We matched the moment and invested $1.5 million into summer and youth engagement. We expanded camp options and hours and we offered a summer job for the first time in our city’s history to every single young person who applied – over 750 young people.

And beyond this historic programmatic funding, we re-opened the Q‑House – to deliver high quality services to young people in the heart of our Dixwell neighborhood. Without the hard work of Alder Morrison, city Engineer Giovanni Zinn, and so many others, this wouldn’t have happened. 

And the Shack has come online, thanks to the support of our state delegation, city support, and most importantly the passion and tenacity of Alder Smith.

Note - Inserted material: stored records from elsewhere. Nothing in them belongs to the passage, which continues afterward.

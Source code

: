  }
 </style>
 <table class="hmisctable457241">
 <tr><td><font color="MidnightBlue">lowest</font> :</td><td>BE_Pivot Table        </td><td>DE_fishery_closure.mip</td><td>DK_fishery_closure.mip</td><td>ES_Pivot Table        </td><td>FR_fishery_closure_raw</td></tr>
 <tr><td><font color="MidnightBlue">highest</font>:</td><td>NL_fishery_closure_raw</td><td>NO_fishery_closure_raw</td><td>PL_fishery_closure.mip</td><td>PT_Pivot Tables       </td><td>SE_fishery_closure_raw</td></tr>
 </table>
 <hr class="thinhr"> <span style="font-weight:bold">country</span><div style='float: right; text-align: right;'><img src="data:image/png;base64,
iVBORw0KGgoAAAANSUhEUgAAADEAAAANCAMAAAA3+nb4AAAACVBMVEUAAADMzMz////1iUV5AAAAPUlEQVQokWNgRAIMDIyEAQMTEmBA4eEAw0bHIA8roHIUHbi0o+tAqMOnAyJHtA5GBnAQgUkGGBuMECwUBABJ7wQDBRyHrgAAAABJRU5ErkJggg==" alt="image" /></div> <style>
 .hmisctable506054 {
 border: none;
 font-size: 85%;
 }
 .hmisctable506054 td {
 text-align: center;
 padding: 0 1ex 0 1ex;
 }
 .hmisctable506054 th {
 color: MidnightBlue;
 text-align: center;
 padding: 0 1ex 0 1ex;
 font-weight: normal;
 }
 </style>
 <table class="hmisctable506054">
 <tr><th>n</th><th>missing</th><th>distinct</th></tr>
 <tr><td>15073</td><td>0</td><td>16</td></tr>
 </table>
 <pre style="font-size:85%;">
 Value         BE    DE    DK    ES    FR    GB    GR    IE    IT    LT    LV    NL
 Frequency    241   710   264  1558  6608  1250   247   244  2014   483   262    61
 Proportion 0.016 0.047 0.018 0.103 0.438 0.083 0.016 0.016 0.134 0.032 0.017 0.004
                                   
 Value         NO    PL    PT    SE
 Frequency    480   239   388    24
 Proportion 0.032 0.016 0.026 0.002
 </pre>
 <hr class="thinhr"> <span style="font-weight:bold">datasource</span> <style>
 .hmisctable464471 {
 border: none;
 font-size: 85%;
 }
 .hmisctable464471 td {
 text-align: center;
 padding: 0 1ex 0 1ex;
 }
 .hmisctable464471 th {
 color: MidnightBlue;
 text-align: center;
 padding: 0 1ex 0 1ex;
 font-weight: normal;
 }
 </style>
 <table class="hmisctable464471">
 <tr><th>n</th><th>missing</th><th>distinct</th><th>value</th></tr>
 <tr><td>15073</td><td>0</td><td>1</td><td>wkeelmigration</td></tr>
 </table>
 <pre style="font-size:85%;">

New Haven returns dozens of residents every year from incarceration. These individuals have paid their debt to society, but often face incredible obstacles when returning home – from employment and housing to substance use and mental health challenges – they need our support.

Like other programs, our re-entry work was impacted in 2020 by the pandemic, but in the early days of 2021 we cut the ribbon on the re-entry welcome center. This new one-stop-shop offers wrap-around services for individuals re-entering our community. 

And in their first year of operation, they served more than 350 individuals. Project M.O.R.E. is a leader in our community and the work they’re doing is incredible. Our team will continue to bring stakeholders together to support the services being offered at the welcome center.

Conversations around public safety all too often start with the police, but instead I will close this section with police – because they’re just one part of a city-wide strategy to address violence in our city.

After years of declining numbers of officers within the department, walking beats had taken a real hit. This face-to-face interaction between resident and officer forms the foundations of strong relationships. 

New Haven is a leader in community policing. Last year we increased our investment into summer walking and biking beats, we expanded PAL camp, and Police Department hosted community events – like the police versus fire department basketball game.

We also made a large push in recruitment and this year we had the largest applicant pool for New Haven Police Officers in a long time – the group of more than 500 applicants was also more diverse and a higher percentage of New Haven residents than previous applicant classes.

Currently we have 30 new recruits in the academy. Slowly but surely, we’re rebuilding the department – adding the capacity to deepen our community policing model.

This year we will build on that work. Looking ahead we have so much to be optimistic about.

We have sent to the Board our proposal to invest $10 million in American Rescue Plan funding into expanded youth engagement and employment opportunities.

Later this month Mayors and First Selectman, in concert with our legislative delegation, will call on the state of Connecticut to do its part, by making an historic investment into our young people too. Robust summer camps and youth employment for every young person who desires opportunity shouldn’t be the aspiration, but instead it should be the new standard.

And we have more work to be done in order to ensure that neighborhoods have access to a youth center – the Q‑House in Dixwell and the Shack in West Rock will touch lives and shape the trajectory of our young people. But there are more opportunities – like in Trowbridge Square in the Hill.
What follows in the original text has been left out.